● TASK INSTRUCTIONS:
Could you output only the lines from the one containing "Maalej has none." through the last line of the data, both included?

++++++++++

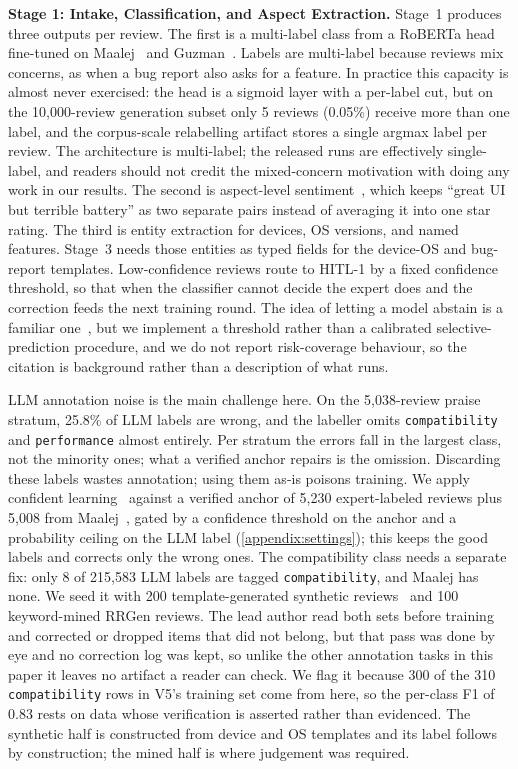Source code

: \documentclass[preprint,12pt]{elsarticle}
\begin{document}
\textbf{Stage 1: Intake, Classification, and Aspect Extraction.}
  Stage~1 produces three outputs per review. The first is a multi-label class from a RoBERTa
  head fine-tuned on Maalej~\cite{maalej2015bug} and Guzman~\cite{guzman2014users}. Labels are
  multi-label because reviews mix concerns, as when a bug report also asks for a feature. In
  practice this capacity is almost never exercised: the head is a sigmoid layer with a per-label
  cut, but on the 10{,}000-review generation subset only 5 reviews (0.05\%) receive more than one
  label, and the corpus-scale relabelling artifact stores a single argmax label per review. The
  architecture is multi-label; the released runs are effectively single-label, and readers should
  not credit the mixed-concern motivation with doing any work in our results. The
  second is aspect-level sentiment~\cite{guzman2014users}, which keeps ``great UI but terrible
  battery'' as two separate pairs instead of averaging it into one star rating. The third is
  entity extraction for devices, OS versions, and named features. Stage~3 needs those entities
  as typed fields for the device-OS and bug-report templates.
  Low-confidence reviews route to HITL-1 by a fixed confidence threshold, so that when the
  classifier cannot decide the expert does and the correction feeds the next training round. The
  idea of letting a model abstain is a familiar one~\cite{geifman2017selective}, but we implement
  a threshold rather than a calibrated selective-prediction procedure, and we do not report
  risk-coverage behaviour, so the citation is background rather than a description of what runs.

  LLM annotation noise is the main challenge here. On the
  5{,}038-review praise stratum, 25.8\% of LLM labels are wrong,
  and the labeller omits \texttt{compatibility} and \texttt{performance} almost entirely. Per
  stratum the errors fall in the largest class, not the minority ones; what a verified anchor
  repairs is the omission. Discarding these labels wastes annotation;
  using them as-is poisons training. We apply confident
  learning~\cite{northcutt2021confident} against a verified anchor of
  5{,}230 expert-labeled reviews plus 5{,}008 from
  Maalej~\cite{maalej2015bug}, gated by a confidence threshold on the anchor and a probability
  ceiling on the LLM label (\ref{appendix:settings}); this keeps the good labels and
  corrects only the wrong ones. The compatibility class needs a separate fix:
  only 8 of 215{,}583 LLM labels are tagged \texttt{compatibility}, and
  Maalej has none. We seed it with 200 template-generated synthetic
  reviews~\cite{joorabchi2013real} and 100 keyword-mined RRGen reviews. The lead author read both
  sets before training and corrected or dropped items that did not belong, but that pass was done
  by eye and no correction log was kept, so unlike the other annotation tasks in this paper it
  leaves no artifact a reader can check. We flag it because 300 of the 310 \texttt{compatibility}
  rows in V5's training set come from here, so the per-class F1 of 0.83 rests on data whose
  verification is asserted rather than evidenced. The synthetic half is constructed from device
  and OS templates and its label follows by construction; the mined half is where judgement was
  required.
  
\end{document}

++++++++++

● WRITTEN RESPONSE:
  Maalej has none. We seed it with 200 template-generated synthetic
  reviews~\cite{joorabchi2013real} and 100 keyword-mined RRGen reviews. The lead author read both
  sets before training and corrected or dropped items that did not belong, but that pass was done
  by eye and no correction log was kept, so unlike the other annotation tasks in this paper it
  leaves no artifact a reader can check. We flag it because 300 of the 310 \texttt{compatibility}
  rows in V5's training set come from here, so the per-class F1 of 0.83 rests on data whose
  verification is asserted rather than evidenced. The synthetic half is constructed from device
  and OS templates and its label follows by construction; the mined half is where judgement was
  required.
  
\end{document}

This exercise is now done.